Given the severity of these conditions, the report comes to a troubling conclusion: “The cornerstone of American society is democracy, but it is steadily undermined.” The U.S. Ambassador shames the Special Rapporteur for focusing on the United States, which she describes as “the wealthiest and freest country in the world.”
The U.N. report does not dispute the wealth of resources in the United States. Rather, the report addresses wealth inequality, calling the U.S. “a land of stark contrasts … its immense wealth and expertise stand in shocking contrast with the conditions in which vast numbers of its citizens live.” Haley’s letter never addresses wealth inequality. She does remind the Senator that things are much worse in the Congo and Burundi.

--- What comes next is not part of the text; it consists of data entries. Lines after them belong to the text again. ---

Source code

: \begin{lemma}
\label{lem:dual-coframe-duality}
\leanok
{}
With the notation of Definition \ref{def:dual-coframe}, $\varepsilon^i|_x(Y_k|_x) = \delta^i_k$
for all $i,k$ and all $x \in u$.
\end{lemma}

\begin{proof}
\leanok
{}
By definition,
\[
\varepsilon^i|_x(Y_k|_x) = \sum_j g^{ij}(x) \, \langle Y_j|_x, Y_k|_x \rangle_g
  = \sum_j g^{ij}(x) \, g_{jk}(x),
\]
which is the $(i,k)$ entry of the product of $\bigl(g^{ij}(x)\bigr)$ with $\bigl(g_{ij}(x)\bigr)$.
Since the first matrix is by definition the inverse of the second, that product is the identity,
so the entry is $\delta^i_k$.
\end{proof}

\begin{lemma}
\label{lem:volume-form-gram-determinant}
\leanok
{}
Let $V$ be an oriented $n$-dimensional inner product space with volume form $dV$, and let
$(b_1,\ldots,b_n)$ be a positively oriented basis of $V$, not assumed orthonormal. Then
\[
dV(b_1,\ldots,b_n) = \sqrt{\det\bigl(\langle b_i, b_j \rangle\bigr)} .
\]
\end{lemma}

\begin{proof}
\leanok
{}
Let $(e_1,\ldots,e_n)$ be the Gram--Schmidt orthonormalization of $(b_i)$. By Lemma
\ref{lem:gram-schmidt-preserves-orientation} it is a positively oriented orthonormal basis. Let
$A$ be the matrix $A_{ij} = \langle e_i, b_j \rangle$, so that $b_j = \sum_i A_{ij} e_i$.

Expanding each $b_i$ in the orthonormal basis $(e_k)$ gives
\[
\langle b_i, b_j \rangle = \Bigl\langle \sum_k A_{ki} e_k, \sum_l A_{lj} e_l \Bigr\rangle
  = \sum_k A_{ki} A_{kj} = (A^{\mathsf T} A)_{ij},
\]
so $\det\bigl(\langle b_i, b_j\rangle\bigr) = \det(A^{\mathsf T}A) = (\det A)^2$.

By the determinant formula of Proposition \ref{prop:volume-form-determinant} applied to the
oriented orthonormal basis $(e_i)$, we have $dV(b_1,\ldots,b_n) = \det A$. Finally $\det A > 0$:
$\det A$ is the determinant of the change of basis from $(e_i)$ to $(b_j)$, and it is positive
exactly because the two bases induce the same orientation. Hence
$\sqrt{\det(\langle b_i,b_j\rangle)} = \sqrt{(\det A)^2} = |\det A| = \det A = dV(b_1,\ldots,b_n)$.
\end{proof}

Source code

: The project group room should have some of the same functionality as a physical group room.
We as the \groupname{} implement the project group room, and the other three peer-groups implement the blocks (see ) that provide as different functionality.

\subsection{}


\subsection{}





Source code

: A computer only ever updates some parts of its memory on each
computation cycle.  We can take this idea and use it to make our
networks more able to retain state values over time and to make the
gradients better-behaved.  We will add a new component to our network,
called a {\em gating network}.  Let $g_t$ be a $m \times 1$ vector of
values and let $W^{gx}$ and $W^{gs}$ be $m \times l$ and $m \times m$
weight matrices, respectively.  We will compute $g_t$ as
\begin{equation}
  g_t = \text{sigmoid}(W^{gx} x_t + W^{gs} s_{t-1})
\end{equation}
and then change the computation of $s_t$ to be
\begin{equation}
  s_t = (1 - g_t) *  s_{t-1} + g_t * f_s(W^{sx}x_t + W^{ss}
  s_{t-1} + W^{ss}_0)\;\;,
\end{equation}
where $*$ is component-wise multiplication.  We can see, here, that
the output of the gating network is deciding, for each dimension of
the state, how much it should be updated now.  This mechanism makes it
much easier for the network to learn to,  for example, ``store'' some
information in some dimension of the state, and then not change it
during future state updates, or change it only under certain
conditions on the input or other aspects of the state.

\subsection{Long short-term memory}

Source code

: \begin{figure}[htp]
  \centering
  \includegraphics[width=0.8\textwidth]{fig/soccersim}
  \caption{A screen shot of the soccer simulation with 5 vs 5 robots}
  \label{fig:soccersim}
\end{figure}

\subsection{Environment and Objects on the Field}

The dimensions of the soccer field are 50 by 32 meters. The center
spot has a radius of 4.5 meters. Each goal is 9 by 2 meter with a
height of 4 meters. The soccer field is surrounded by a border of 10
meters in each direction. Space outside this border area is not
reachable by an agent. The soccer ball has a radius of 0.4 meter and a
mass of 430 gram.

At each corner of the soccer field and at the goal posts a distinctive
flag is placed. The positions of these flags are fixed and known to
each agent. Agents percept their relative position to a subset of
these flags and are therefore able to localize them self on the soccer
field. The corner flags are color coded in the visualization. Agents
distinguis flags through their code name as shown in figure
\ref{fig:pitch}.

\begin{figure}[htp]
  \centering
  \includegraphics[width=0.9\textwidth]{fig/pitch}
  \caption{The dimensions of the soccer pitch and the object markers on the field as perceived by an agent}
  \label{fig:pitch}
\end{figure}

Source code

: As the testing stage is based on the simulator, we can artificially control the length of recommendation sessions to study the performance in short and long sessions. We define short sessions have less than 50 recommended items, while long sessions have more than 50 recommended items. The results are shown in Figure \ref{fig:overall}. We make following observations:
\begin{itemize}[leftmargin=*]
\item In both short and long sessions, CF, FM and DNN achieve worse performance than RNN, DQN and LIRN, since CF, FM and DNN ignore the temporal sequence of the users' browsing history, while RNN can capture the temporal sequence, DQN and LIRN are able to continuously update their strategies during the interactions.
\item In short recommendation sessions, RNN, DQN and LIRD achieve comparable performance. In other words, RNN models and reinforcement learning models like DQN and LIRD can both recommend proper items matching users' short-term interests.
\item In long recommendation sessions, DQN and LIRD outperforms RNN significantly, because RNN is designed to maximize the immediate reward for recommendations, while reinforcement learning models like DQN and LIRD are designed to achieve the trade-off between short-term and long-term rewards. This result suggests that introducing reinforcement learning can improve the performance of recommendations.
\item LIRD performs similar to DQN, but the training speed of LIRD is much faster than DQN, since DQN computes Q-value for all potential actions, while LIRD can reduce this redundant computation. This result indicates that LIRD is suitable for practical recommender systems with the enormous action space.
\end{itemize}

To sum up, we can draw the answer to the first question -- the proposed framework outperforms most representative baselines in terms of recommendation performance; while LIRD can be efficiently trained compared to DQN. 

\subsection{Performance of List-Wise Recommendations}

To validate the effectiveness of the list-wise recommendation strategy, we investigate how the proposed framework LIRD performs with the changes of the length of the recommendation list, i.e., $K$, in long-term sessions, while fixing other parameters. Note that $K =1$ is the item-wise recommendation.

This is not the first time Ambassador Haley has clashed with her colleagues at the United Nations. At the beginning of June, Haley found herself embarrassed and isolated in the Security Council, when not a single country would vote for her resolution blaming the Palestinians for the nurses and journalists killed by the Israeli army. Then last Tuesday, June 19, Haley withdrew the United States from the U.N. Human Rights Council, calling it a “cesspool.” The HRC is made up of 47 countries which are elected to the council by a majority in the U.N. General Assembly, the world’s largest and most representative deliberative body.
Two days after deriding the human rights community, on Thursday Ambassador Haley sent Sanders the letter dismissing the U.N. report on poverty, which primarily wanted to examine the causes behind the 40 million people living in poverty in the United States. The report offers a few solutions that directly respond to the problems raised: 1) decriminalize being poor by ending mass incarceration; 2) pass universal healthcare; 3) increase taxes.
In reply, Haley claimed that the report “purposely used misleading facts and figures in its biased reporting,” though she does not refer to any specific examples nor does she criticize any of the experts individually. She did say that the report was a “wast[e] of time and resources.” She also admonished the Senator, “There is dignity in work.”
Senator Sanders responded to Nikki Haley’s letter on the same day: “You are certainly right in suggesting that poverty in many countries including the Democratic Republic of Congo and Burundi is far worse than it is in the United States. But what is important to note about poverty in America is that it takes place in the richest country in history of the world and at a time when […] income inequality is worse than at any time since the 1920s.”
Despite her criticism, Haley did say that poverty is something that “the Trump Administration takes very seriously.” Given her own record as governor of South Carolina, it’s hard to know what she means by that. Haley was governor of the state from 2010 to 2017. By the end of her tenure, 10% of South Carolina households’ were hunger and food insecure; almost 25% of South Carolina’s children were living in poverty; only 73% of low-income students were graduating from high school; 16% of women lived in poverty; and 1 out of every 10 South Carolinians endured “extreme poverty,” a condition that entails the severe deprivation of food, water, sanitation, and shelter. While the U.N. believes these problems are worthy of investigation, Ambassador Haley maintains that concentrating on such people is “ridiculous.”